Mostar, nicknamed the “City of Sunshine”, has a rich history characterised by the peaceful co-existence of three peoples: Muslim Bosniaks, Orthodox Serbs and Catholic Croats. The city is most well-known for its iconic UNESCO-designated Old Bridge (Stari Most), from which local divers plunge 24 metres below into the icy Neretva River below (after collecting 100 Euro or so from the crowd).
The Old Bridge was commissioned by the Ottoman ruler Suleiman the Magnificent in 1557 when Mostar was a frontier town of the empire. Today, the bridge connects two distinct areas of the city: the Catholic Croat side west of the river, and the Muslim Bosniak side to the east.
Bazar Kujundziluk is an Ottoman-era market on either side of Stari Most – the cobblestone streets and ancient edifices are picturesque but jam-packed with visitors. Souvenirs range from textiles and tourist trinkets to beautiful lanterns, traditional tea-ware and ceramics.
A few minutes’ walk north of Stari Most on the Muslim side of the river, Koski-Mehmed Pasha Mosque is exemplary of Ottoman mosque architecture and dates back to 1618.

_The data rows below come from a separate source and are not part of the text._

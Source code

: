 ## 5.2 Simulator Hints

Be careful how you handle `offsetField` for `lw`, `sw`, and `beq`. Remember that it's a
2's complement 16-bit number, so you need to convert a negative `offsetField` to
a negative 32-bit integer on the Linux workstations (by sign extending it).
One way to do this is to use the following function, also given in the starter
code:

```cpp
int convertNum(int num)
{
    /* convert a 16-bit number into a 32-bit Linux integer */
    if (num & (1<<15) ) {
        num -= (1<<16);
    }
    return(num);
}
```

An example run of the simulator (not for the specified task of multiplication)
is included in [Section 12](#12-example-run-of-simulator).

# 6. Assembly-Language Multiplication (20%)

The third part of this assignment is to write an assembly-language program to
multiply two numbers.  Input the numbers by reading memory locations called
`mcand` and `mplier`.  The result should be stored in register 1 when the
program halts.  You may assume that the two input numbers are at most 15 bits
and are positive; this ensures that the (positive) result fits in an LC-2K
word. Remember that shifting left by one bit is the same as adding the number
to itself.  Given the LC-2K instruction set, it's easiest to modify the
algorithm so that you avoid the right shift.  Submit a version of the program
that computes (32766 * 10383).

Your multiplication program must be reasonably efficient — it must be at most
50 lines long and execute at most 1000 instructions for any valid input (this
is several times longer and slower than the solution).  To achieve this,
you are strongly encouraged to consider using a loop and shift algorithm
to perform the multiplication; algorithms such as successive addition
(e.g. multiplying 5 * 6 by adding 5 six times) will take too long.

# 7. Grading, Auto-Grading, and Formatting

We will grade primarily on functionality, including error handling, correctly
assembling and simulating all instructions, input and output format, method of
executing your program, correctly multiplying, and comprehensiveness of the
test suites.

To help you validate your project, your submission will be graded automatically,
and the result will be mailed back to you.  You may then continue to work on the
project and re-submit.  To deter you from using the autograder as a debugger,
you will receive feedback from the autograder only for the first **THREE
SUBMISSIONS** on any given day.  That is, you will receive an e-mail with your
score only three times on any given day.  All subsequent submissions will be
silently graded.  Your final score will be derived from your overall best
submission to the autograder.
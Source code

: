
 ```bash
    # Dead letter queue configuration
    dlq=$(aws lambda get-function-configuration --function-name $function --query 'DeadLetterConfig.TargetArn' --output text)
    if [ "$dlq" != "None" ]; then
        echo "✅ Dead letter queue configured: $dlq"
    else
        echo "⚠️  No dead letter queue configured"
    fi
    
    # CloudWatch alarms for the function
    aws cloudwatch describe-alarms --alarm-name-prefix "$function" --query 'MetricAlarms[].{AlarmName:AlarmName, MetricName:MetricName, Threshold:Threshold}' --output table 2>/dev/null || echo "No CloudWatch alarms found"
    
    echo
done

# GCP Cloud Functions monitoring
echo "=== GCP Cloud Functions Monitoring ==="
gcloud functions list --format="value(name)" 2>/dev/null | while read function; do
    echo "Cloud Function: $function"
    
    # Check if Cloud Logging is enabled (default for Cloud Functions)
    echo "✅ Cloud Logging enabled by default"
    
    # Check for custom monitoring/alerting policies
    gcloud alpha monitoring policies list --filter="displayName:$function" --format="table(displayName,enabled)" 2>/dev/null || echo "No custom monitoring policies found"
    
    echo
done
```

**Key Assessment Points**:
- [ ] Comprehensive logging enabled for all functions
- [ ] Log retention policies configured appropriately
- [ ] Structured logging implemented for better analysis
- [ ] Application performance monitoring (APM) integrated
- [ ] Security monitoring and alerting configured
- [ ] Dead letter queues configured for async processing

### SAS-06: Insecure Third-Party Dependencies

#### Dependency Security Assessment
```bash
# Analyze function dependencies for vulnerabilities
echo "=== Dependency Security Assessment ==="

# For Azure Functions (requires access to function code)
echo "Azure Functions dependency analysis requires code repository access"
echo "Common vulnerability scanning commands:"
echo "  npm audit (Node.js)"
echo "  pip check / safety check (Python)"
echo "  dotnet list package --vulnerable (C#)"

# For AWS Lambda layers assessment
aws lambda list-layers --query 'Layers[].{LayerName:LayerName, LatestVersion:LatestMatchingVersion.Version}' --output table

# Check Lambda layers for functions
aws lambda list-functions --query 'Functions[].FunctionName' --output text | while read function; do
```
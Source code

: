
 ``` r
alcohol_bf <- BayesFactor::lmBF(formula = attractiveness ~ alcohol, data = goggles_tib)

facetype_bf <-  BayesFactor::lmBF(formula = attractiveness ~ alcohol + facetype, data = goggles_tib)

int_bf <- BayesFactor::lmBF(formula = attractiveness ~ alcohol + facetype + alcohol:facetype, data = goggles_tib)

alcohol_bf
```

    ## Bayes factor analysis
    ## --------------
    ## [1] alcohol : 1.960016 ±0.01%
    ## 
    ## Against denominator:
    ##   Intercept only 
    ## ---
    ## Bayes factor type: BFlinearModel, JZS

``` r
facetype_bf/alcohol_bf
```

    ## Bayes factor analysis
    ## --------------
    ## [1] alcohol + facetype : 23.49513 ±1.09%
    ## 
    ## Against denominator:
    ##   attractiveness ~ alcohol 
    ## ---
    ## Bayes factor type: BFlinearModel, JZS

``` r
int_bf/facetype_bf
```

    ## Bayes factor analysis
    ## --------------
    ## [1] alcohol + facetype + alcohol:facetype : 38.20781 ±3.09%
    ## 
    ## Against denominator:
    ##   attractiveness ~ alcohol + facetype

I decided I had to visit the Museum of War and Genocide which covers the history and atrocities of the Bosnia War of 1992-1995. With over 657 concentration camps; 120,000 civilian deaths; a few hundred thousands wounded; over 2 million displaced persons and refugees; 25,000 rape victims; 30,000 missing…this war was the worst since WW2. The museum is run by the victims of the war. We said ‘never again’ after WW2, yet genocide and massacres have continued around the world. Visitors have posted ‘peace’ and ‘harmony’ notes in one of the rooms.